You may have heard of this thing called a reverse mortgage as a way to provide liquid cash during your retirement. As you try and plan your finances for your golden years, you research a reverse mortgage to see if it can provide you with the liquidity you will inevitably need to cover medical costs, in-home care, home improvements and more.
It’s no secret that the financial world has more than its fair share of scammers and unscrupulous people looking to take advantage of you at a time when you can least afford it.
However, there are many reputable reverse mortgage lenders out there who help homeowners over the age of 62 tap into their property’s equity to help them remain independent.

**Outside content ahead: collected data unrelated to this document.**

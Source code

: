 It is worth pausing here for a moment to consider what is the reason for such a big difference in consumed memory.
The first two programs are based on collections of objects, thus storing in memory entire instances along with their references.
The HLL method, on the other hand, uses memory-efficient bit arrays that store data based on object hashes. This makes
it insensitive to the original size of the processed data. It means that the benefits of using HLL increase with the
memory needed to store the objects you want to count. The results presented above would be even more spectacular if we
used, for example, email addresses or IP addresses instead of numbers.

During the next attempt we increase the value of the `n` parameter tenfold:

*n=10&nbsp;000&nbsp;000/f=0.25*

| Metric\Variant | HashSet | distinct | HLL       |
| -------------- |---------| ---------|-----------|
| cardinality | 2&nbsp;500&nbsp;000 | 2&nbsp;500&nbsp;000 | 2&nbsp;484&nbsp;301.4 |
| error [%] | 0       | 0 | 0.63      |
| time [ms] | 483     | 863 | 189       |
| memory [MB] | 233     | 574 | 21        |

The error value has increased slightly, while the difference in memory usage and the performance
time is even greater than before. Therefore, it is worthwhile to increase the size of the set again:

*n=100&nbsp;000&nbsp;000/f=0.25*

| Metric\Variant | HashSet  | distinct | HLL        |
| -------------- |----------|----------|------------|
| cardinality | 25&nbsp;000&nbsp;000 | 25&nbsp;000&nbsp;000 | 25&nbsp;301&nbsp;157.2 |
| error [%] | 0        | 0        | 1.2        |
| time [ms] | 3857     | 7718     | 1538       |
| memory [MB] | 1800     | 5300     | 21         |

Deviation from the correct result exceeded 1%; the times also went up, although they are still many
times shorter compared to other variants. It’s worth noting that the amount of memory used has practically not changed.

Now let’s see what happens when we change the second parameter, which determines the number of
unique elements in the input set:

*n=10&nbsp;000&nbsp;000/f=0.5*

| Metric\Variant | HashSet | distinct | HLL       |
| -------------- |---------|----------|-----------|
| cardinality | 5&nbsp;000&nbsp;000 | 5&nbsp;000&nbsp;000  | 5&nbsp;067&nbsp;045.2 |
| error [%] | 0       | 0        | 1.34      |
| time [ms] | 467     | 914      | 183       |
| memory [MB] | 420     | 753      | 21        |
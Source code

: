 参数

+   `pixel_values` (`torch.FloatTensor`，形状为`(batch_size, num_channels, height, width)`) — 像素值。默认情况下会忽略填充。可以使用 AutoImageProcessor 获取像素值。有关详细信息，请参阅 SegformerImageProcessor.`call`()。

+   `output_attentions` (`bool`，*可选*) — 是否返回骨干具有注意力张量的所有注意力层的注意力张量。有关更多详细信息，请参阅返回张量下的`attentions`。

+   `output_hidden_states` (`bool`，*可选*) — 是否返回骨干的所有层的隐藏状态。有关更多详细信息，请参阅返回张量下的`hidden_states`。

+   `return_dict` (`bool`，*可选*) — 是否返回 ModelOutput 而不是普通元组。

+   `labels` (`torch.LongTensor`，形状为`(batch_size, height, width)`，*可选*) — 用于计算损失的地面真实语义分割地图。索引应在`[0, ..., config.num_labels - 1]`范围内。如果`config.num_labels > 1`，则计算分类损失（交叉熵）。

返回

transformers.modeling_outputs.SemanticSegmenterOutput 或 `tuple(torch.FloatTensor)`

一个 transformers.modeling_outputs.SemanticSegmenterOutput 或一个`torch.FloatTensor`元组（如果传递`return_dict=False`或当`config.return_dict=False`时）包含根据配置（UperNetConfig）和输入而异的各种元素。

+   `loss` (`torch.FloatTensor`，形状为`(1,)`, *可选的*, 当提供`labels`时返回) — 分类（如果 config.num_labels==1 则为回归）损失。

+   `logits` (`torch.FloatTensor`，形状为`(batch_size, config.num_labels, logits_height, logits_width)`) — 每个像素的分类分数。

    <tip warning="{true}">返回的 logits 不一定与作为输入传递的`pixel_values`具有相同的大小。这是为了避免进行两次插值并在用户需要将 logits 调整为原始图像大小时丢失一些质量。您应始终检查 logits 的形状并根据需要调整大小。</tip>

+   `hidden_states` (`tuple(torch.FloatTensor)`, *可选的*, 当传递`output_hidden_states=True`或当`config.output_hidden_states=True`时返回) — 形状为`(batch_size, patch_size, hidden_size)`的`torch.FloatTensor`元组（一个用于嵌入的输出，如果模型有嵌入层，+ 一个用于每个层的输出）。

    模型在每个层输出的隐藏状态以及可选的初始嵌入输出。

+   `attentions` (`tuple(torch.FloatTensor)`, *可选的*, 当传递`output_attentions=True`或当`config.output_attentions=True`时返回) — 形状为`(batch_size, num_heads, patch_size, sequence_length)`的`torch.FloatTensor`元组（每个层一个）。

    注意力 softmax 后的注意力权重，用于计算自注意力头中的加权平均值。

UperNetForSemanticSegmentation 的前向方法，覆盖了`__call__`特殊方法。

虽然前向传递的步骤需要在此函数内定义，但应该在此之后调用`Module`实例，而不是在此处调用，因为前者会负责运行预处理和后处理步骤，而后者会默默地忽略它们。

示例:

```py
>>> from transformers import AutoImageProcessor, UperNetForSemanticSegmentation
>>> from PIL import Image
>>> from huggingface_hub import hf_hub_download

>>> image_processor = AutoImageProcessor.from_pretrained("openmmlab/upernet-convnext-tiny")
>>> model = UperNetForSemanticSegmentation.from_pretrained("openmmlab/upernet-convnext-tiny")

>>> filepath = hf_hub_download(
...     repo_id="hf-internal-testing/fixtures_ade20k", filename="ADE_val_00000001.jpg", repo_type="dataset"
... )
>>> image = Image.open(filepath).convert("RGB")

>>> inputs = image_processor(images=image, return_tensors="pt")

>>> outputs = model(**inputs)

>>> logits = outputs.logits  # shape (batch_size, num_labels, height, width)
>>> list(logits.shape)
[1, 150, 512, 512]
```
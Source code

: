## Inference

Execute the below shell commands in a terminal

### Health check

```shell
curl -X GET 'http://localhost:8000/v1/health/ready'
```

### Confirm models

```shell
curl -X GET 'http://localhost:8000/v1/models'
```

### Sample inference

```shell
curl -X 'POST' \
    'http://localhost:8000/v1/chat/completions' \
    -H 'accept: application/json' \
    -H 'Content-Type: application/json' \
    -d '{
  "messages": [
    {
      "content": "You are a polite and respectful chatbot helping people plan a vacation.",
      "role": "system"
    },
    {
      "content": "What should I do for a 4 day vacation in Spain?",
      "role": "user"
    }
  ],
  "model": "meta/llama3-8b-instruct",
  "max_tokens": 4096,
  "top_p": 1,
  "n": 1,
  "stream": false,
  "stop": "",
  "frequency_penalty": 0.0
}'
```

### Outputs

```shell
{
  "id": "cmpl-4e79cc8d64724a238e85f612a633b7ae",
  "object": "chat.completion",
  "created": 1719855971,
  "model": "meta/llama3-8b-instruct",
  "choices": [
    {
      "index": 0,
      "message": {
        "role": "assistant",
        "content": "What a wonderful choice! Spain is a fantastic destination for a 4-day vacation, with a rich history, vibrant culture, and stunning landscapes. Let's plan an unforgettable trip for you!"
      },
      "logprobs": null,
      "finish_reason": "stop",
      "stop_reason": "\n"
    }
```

Any honest broker will also tell you when a reverse mortgage is a bad idea. They’re not for everyone, especially since there are other options out there to help you financially during your retirement.
Below are a few reasons why a reverse mortgage isn’t the best option for you.
- You only plan to live in the home for another couple of years – since you must stay in your home to qualify for a reverse mortgage, the assorted fees and process isn’t worth it if you’ll only be staying in your home for another year or two. According to this article at Bloomberg, you should plan to stay in your home for at least 7-10 years to make a reverse mortgage worth it.
- You want to pass the home to your children – if you plan to pass your home onto your kids free and clear, you should carefully think about whether a reverse mortgage is right for you since they will need to pay the loan back after you pass away
- You’re currently struggling to pay your taxes and insurance – if you can’t comfortably pay your property taxes and insurance, you should most definitely steer clear of a reverse mortgage since the lender can foreclose if you can’t pay these expenses.
- You’re eligible for Medicaid – while a reverse mortgage doesn’t affect Social Security, Medicare or your pension, the funds you receive from your lender could put benefits like Medicaid at risk. If you think you may need assistance like this, you should be really careful about taking a reverse mortgage.
- You only need a relatively small amount of money – reverse mortgages do carry some costs in terms of fees, insurance and interest. If your needs are rather small, these costs will certainly outweigh any benefits, so carefully evaluate your needs and see if other options are available.
If you fall into one of these categories, consider other ways to either raise the funds you will need or cut costs.
Perhaps a traditional home equity loan or mortgage is a better idea, or maybe you should consider downsizing to more affordable living arrangements.
Whatever your situation, you should carefully evaluate each option and discuss them with trusted financial advisors, your spouse and your children before making any final decisions.